# The task
Your response must be made up of each line in the data below that contains the string "nearest".

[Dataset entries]
= = = = =

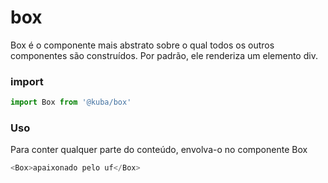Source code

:# box

Box é o componente mais abstrato sobre o qual todos os outros componentes são construídos. Por padrão, ele renderiza um elemento div.

### import

```javascript
import Box from '@kuba/box'
```

### Uso

Para conter qualquer parte do conteúdo, envolva-o no componente Box

```javascript
<Box>apaixonado pelo uf</Box>
```
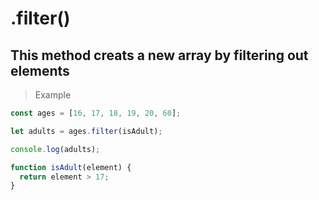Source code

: # .filter()

## This method creats a new array by filtering out elements

> Example

```js
const ages = [16, 17, 18, 19, 20, 60];

let adults = ages.filter(isAdult);

console.log(adults);

function isAdult(element) {
  return element > 17;
}
```
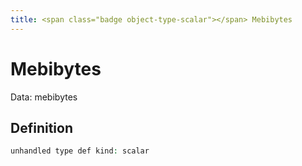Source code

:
 ```yaml
---
title: <span class="badge object-type-scalar"></span> Mebibytes
---
```

# <span class="badge object-type-scalar"></span> Mebibytes

Data: mebibytes

## Definition

```php
unhandled type def kind: scalar
```
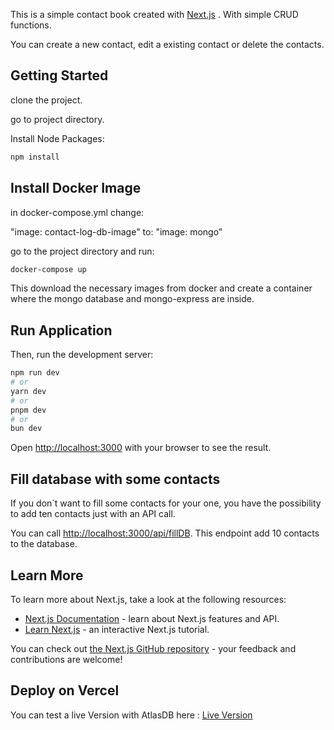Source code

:This is a simple contact book created with [Next.js](https://nextjs.org) .
With simple CRUD functions.

You can create a new contact, edit a existing contact or delete the contacts.

## Getting Started

clone the project.

go to project directory.

Install Node Packages:

```bash
npm install
```

## Install Docker Image

in docker-compose.yml change:

"image: contact-log-db-image"
to:
"image: mongo"

go to the project directory and run:

```bash
docker-compose up
```
This download the necessary images from docker and create a container where the mongo database and mongo-express are inside.

## Run Application

Then, run the development server:

```bash
npm run dev
# or
yarn dev
# or
pnpm dev
# or
bun dev
```

Open [http://localhost:3000](http://localhost:3000) with your browser to see the result.

## Fill database with some contacts

If you don´t want to fill some contacts for your one, you have the possibility to add ten contacts just with an API call.

You can call [http://localhost:3000/api/fillDB](http://localhost:3000/api/fillDB). This endpoint add 10 contacts to the database.



## Learn More

To learn more about Next.js, take a look at the following resources:

- [Next.js Documentation](https://nextjs.org/docs) - learn about Next.js features and API.
- [Learn Next.js](https://nextjs.org/learn-pages-router) - an interactive Next.js tutorial.

You can check out [the Next.js GitHub repository](https://github.com/vercel/next.js) - your feedback and contributions are welcome!

## Deploy on Vercel

You can test a live Version with AtlasDB here :
[Live Version]()
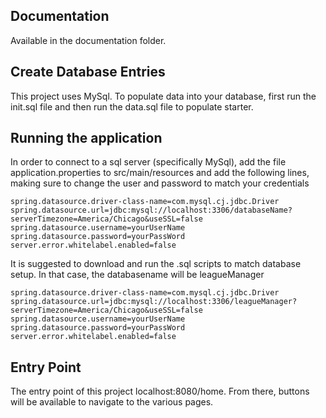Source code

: ## Documentation 

Available in the documentation folder.

## Create Database Entries

This project uses MySql. To populate data into your database, first run the init.sql file and then run the data.sql file to populate starter.

## Running the application

In order to connect to a sql server (specifically MySql), add the file application.properties to src/main/resources and add the following lines, making sure to change the user and password to match your credentials

```
spring.datasource.driver-class-name=com.mysql.cj.jdbc.Driver
spring.datasource.url=jdbc:mysql://localhost:3306/databaseName?serverTimezone=America/Chicago&useSSL=false
spring.datasource.username=yourUserName
spring.datasource.password=yourPassWord
server.error.whitelabel.enabled=false
```

It is suggested to download and run the .sql scripts to match database setup. In that case, the databasename will be leagueManager

```
spring.datasource.driver-class-name=com.mysql.cj.jdbc.Driver
spring.datasource.url=jdbc:mysql://localhost:3306/leagueManager?serverTimezone=America/Chicago&useSSL=false
spring.datasource.username=yourUserName
spring.datasource.password=yourPassWord
server.error.whitelabel.enabled=false
```

## Entry Point

The entry point of this project localhost:8080/home. From there, buttons will be available to navigate to the various pages.
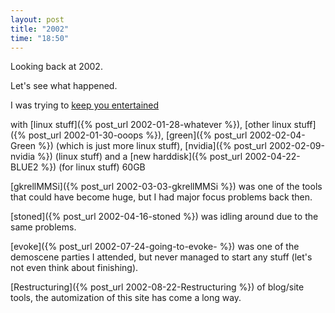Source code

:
 ```yaml
---
layout: post
title: "2002"
time: "18:50"
---
```


Looking back at 2002.

Let's see what happened.

I was trying to [keep you entertained](/SHOTS/2002/01/22/17038/)

with
[linux stuff]({% post_url 2002-01-28-whatever %}),
[other linux stuff]({% post_url 2002-01-30-ooops %}),
[green]({% post_url 2002-02-04-Green %}) (which is just more linux stuff),
[nvidia]({% post_url 2002-02-09-nvidia %}) (linux stuff)
and a
[new harddisk]({% post_url 2002-04-22-BLUE2 %}) (for linux stuff) 60GB

[gkrellMMSi]({% post_url 2002-03-03-gkrellMMSi %}) was one of the tools that could have become huge, but I had major focus problems back then.

[stoned]({% post_url 2002-04-16-stoned %}) was idling around due to the same problems.

[evoke]({% post_url 2002-07-24-going-to-evoke- %}) was one of the demoscene parties I attended, but never managed to start any stuff (let's not even think about finishing).

[Restructuring]({% post_url 2002-08-22-Restructuring %}) of blog/site tools, the automization of this site has come a long way.

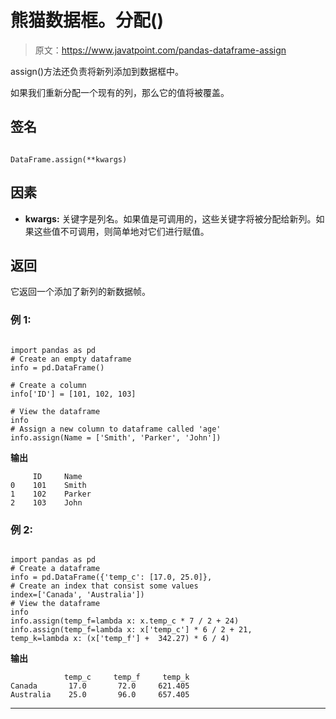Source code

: # 熊猫数据框。分配()

> 原文：<https://www.javatpoint.com/pandas-dataframe-assign>

assign()方法还负责将新列添加到数据框中。

如果我们重新分配一个现有的列，那么它的值将被覆盖。

## 签名

```

DataFrame.assign(**kwargs)

```

## 因素

*   **kwargs:** 关键字是列名。如果值是可调用的，这些关键字将被分配给新列。如果这些值不可调用，则简单地对它们进行赋值。

## 返回

它返回一个添加了新列的新数据帧。

### 例 1:

```

import pandas as pd
# Create an empty dataframe
info = pd.DataFrame()

# Create a column
info['ID'] = [101, 102, 103]

# View the dataframe
info
# Assign a new column to dataframe called 'age' 
info.assign(Name = ['Smith', 'Parker', 'John'])

```

**输出**

```
     ID     Name
0    101    Smith
1    102	Parker
2    103	John

```

### 例 2:

```

import pandas as pd
# Create a dataframe
info = pd.DataFrame({'temp_c': [17.0, 25.0]},
# Create an index that consist some values
index=['Canada', 'Australia'])
# View the dataframe
info
info.assign(temp_f=lambda x: x.temp_c * 7 / 2 + 24)
info.assign(temp_f=lambda x: x['temp_c'] * 6 / 2 + 21,
temp_k=lambda x: (x['temp_f'] +  342.27) * 6 / 4)

```

**输出**

```
            temp_c     temp_f     temp_k
Canada       17.0       72.0     621.405
Australia    25.0       96.0     657.405

```

* * *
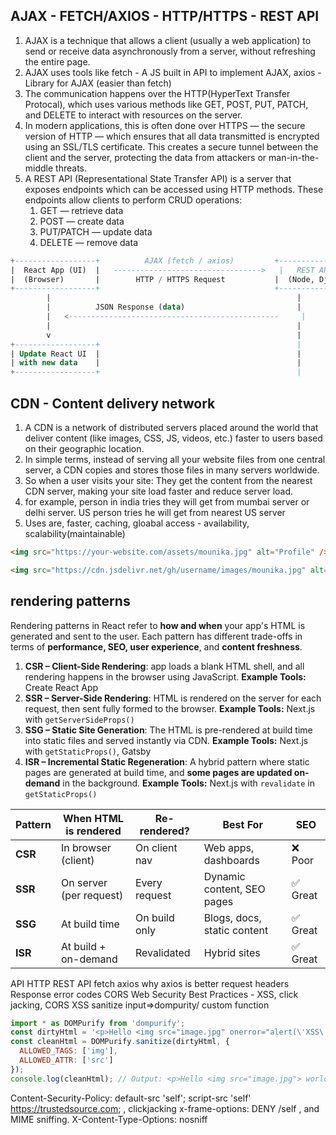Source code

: ## AJAX - FETCH/AXIOS - HTTP/HTTPS - REST API
1. AJAX is a technique that allows a client (usually a web application) to send or receive data asynchronously from a server, without refreshing the entire page.
2. AJAX uses tools like fetch - A JS built in API to implement AJAX, axios - Library for AJAX (easier than fetch)
3. The communication happens over the HTTP(HyperText Transfer Protocal), which uses various methods like GET, POST, PUT, PATCH, and DELETE to interact with resources on the server.
4. In modern applications, this is often done over HTTPS — the secure version of HTTP — which ensures that all data transmitted is encrypted using an SSL/TLS certificate. This creates a secure tunnel between the client and the server, protecting the data from attackers or man-in-the-middle threats.
5. A REST API (Representational State Transfer API) is a server that exposes endpoints which can be accessed using HTTP methods. These endpoints allow clients to perform CRUD operations:
   1. GET — retrieve data
   2. POST — create data
   3. PUT/PATCH — update data
   4. DELETE — remove data

```sql
+------------------+          AJAX (fetch / axios)         +------------------+
|  React App (UI)  |   --------------------------------->   |   REST API Server |
|  (Browser)       |        HTTP / HTTPS Request           |  (Node, Django, etc.)
+------------------+                                       +------------------+
        |                                                       |
        |          JSON Response (data)                         |
        |   <-----------------------------------------------     |
        |                                                       |
        v                                                       |
+------------------+                                            |
| Update React UI  |                                            |
| with new data    |                                            |
+------------------+                                            |

```

## CDN - Content delivery network
1. A CDN is a network of distributed servers placed around the world that deliver content (like images, CSS, JS, videos, etc.) faster to users based on their geographic location.
2. In simple terms, instead of serving all your website files from one central server, a CDN copies and stores those files in many servers worldwide.
3. So when a user visits your site: They get the content from the nearest CDN server, making your site load faster and reduce server load.
4. for example, person in india tries they will get from mumbai server or delhi server. US person tries he will get from nearest US server
5. Uses are, faster, caching, gloabal access - availability, scalability(maintainable) 

```HTML
<img src="https://your-website.com/assets/mounika.jpg" alt="Profile" /> // local

<img src="https://cdn.jsdelivr.net/gh/username/images/mounika.jpg" alt="Profile" /> // CDN
```

## rendering patterns
Rendering patterns in React refer to **how and when** your app's HTML is generated and sent to the user. Each pattern has different trade-offs in terms of **performance, SEO, user experience**, and **content freshness**.
1. **CSR – Client-Side Rendering**: app loads a blank HTML shell, and all rendering happens in the browser using JavaScript.
**Example Tools:** Create React App
2. **SSR – Server-Side Rendering**: HTML is rendered on the server for each request, then sent fully formed to the browser.
**Example Tools:** Next.js with `getServerSideProps()`
3. **SSG – Static Site Generation**: The HTML is pre-rendered at build time into static files and served instantly via CDN.
**Example Tools:** Next.js with `getStaticProps()`, Gatsby
4. **ISR – Incremental Static Regeneration**: A hybrid pattern where static pages are generated at build time, and **some pages are updated on-demand** in the background.
**Example Tools:** Next.js with `revalidate` in `getStaticProps()`

| Pattern | When HTML is rendered | Re-rendered? | Best For | SEO |
|--------|------------------------|--------------|----------|-----|
| **CSR** | In browser (client)    | On client nav | Web apps, dashboards | ❌ Poor |
| **SSR** | On server (per request)| Every request | Dynamic content, SEO pages | ✅ Great |
| **SSG** | At build time          | On build only | Blogs, docs, static content | ✅ Great |
| **ISR** | At build + on-demand   | Revalidated | Hybrid sites | ✅ Great |

API
HTTP
REST API
fetch
axios
why axios is better
request headers
Response error codes
CORS
Web Security Best Practices - XSS, click jacking, CORS
XSS
sanitize input=>dompurity/ custom function

```js
import * as DOMPurify from 'dompurify';
const dirtyHtml = '<p>Hello <img src="image.jpg" onerror="alert(\'XSS\')"> world!</p>';
const cleanHtml = DOMPurify.sanitize(dirtyHtml, {
  ALLOWED_TAGS: ['img'],
  ALLOWED_ATTR: ['src']
});
console.log(cleanHtml); // Output: <p>Hello <img src="image.jpg"> world!</p>
```
Content-Security-Policy: default-src 'self'; script-src 'self' https://trustedsource.com;
, clickjacking
x-frame-options: DENY /self
, and MIME sniffing.
X-Content-Type-Options: nosniff
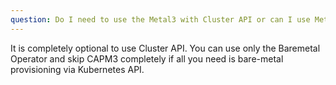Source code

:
 ```yaml
---
question: Do I need to use the Metal3 with Cluster API or can I use Metal3 independently?
---
```


It is completely optional to use Cluster API. You can use only the Baremetal Operator and skip CAPM3 completely if all you need is bare-metal provisioning via Kubernetes API.
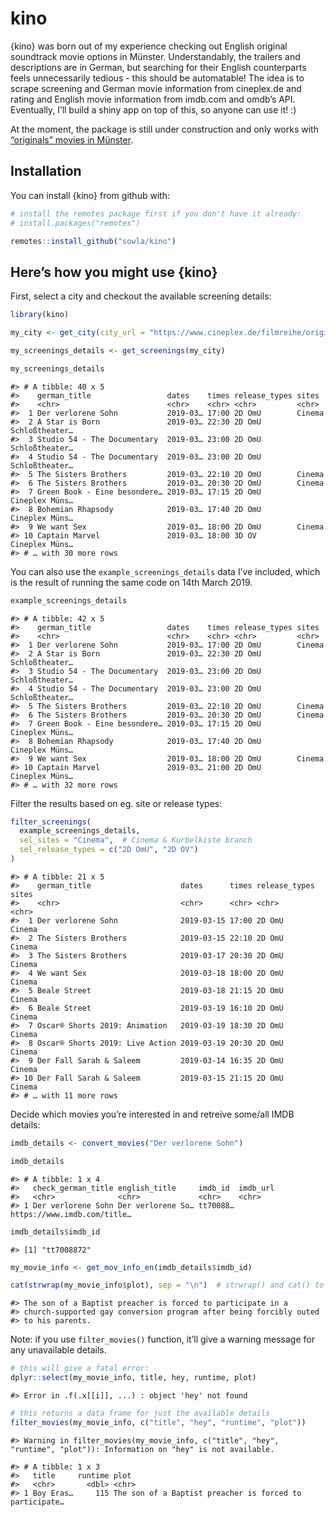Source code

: 
# kino

{kino} was born out of my experience checking out English original
soundtrack movie options in Münster. Understandably, the trailers and
descriptions are in German, but searching for their English counterparts
feels unnecessarily tedious - this should be automatable\! The idea is
to scrape screening and German movie information from cineplex.de and
rating and English movie information from imdb.com and omdb’s API.
Eventually, I’ll build a shiny app on top of this, so anyone can use
it\! :)

At the moment, the package is still under construction and only works
with [“originals” movies in
Münster](https://www.cineplex.de/filmreihe/originals/614/muenster/).

## Installation

You can install {kino} from github with:

``` r
# install the remotes package first if you don't have it already:
# install.packages("remotes")

remotes::install_github("sowla/kino")
```

## Here’s how you might use {kino}

First, select a city and checkout the available screening details:

``` r
library(kino)

my_city <- get_city(city_url = "https://www.cineplex.de/filmreihe/originals/614/muenster/")

my_screenings_details <- get_screenings(my_city)

my_screenings_details
```

    #> # A tibble: 40 x 5
    #>    german_title                 dates    times release_types sites         
    #>    <chr>                        <chr>    <chr> <chr>         <chr>         
    #>  1 Der verlorene Sohn           2019-03… 17:00 2D OmU        Cinema        
    #>  2 A Star is Born               2019-03… 22:30 2D OmU        Schloßtheater…
    #>  3 Studio 54 - The Documentary  2019-03… 23:00 2D OmU        Schloßtheater…
    #>  4 Studio 54 - The Documentary  2019-03… 23:00 2D OmU        Schloßtheater…
    #>  5 The Sisters Brothers         2019-03… 22:10 2D OmU        Cinema        
    #>  6 The Sisters Brothers         2019-03… 20:30 2D OmU        Cinema        
    #>  7 Green Book - Eine besondere… 2019-03… 17:15 2D OmU        Cineplex Müns…
    #>  8 Bohemian Rhapsody            2019-03… 17:40 2D OmU        Cineplex Müns…
    #>  9 We want Sex                  2019-03… 18:00 2D OmU        Cinema        
    #> 10 Captain Marvel               2019-03… 18:00 3D OV         Cineplex Müns…
    #> # … with 30 more rows

You can also use the `example_screenings_details` data I’ve included,
which is the result of running the same code on 14th March 2019.

``` r
example_screenings_details
```

    #> # A tibble: 42 x 5
    #>    german_title                 dates    times release_types sites         
    #>    <chr>                        <chr>    <chr> <chr>         <chr>         
    #>  1 Der verlorene Sohn           2019-03… 17:00 2D OmU        Cinema        
    #>  2 A Star is Born               2019-03… 22:30 2D OmU        Schloßtheater…
    #>  3 Studio 54 - The Documentary  2019-03… 23:00 2D OmU        Schloßtheater…
    #>  4 Studio 54 - The Documentary  2019-03… 23:00 2D OmU        Schloßtheater…
    #>  5 The Sisters Brothers         2019-03… 22:10 2D OmU        Cinema        
    #>  6 The Sisters Brothers         2019-03… 20:30 2D OmU        Cinema        
    #>  7 Green Book - Eine besondere… 2019-03… 17:15 2D OmU        Cineplex Müns…
    #>  8 Bohemian Rhapsody            2019-03… 17:40 2D OmU        Cineplex Müns…
    #>  9 We want Sex                  2019-03… 18:00 2D OmU        Cinema        
    #> 10 Captain Marvel               2019-03… 21:00 2D OmU        Cineplex Müns…
    #> # … with 32 more rows

Filter the results based on eg. site or release types:

``` r
filter_screenings(
  example_screenings_details, 
  sel_sites = "Cinema",  # Cinema & Kurbelkiste branch
  sel_release_types = c("2D OmU", "2D OV")
)
```

    #> # A tibble: 21 x 5
    #>    german_title                    dates      times release_types sites 
    #>    <chr>                           <chr>      <chr> <chr>         <chr> 
    #>  1 Der verlorene Sohn              2019-03-15 17:00 2D OmU        Cinema
    #>  2 The Sisters Brothers            2019-03-15 22:10 2D OmU        Cinema
    #>  3 The Sisters Brothers            2019-03-17 20:30 2D OmU        Cinema
    #>  4 We want Sex                     2019-03-18 18:00 2D OmU        Cinema
    #>  5 Beale Street                    2019-03-18 21:15 2D OmU        Cinema
    #>  6 Beale Street                    2019-03-19 16:10 2D OmU        Cinema
    #>  7 Oscar® Shorts 2019: Animation   2019-03-19 18:30 2D OmU        Cinema
    #>  8 Oscar® Shorts 2019: Live Action 2019-03-19 20:30 2D OmU        Cinema
    #>  9 Der Fall Sarah & Saleem         2019-03-14 16:35 2D OmU        Cinema
    #> 10 Der Fall Sarah & Saleem         2019-03-15 21:15 2D OmU        Cinema
    #> # … with 11 more rows

Decide which movies you’re interested in and retreive some/all IMDB
details:

``` r
imdb_details <- convert_movies("Der verlorene Sohn")

imdb_details
```

    #> # A tibble: 1 x 4
    #>   check_german_title english_title     imdb_id  imdb_url                   
    #>   <chr>              <chr>             <chr>    <chr>                      
    #> 1 Der verlorene Sohn Der verlorene So… tt70088… https://www.imdb.com/title…

``` r
imdb_details$imdb_id
```

    #> [1] "tt7008872"

``` r
my_movie_info <- get_mov_info_en(imdb_details$imdb_id)

cat(strwrap(my_movie_info$plot), sep = "\n")  # strwrap() and cat() to format output
```

    #> The son of a Baptist preacher is forced to participate in a
    #> church-supported gay conversion program after being forcibly outed
    #> to his parents.

Note: if you use `filter_movies()` function, it’ll give a warning
message for any unavailable details.

``` r
# this will give a fatal error:
dplyr::select(my_movie_info, title, hey, runtime, plot)
```

    #> Error in .f(.x[[i]], ...) : object 'hey' not found

``` r
# this returns a data frame for just the available details
filter_movies(my_movie_info, c("title", "hey", "runtime", "plot"))
```

    #> Warning in filter_movies(my_movie_info, c("title", "hey", "runtime", "plot")): Information on "hey" is not available.

    #> # A tibble: 1 x 3
    #>   title     runtime plot                                                   
    #>   <chr>       <dbl> <chr>                                                  
    #> 1 Boy Eras…     115 The son of a Baptist preacher is forced to participate…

= = = = =

# Exercise output
3. So when a user visits your site: They get the content from the nearest CDN server, making your site load faster and reduce server load.
4. for example, person in india tries they will get from mumbai server or delhi server. US person tries he will get from nearest US server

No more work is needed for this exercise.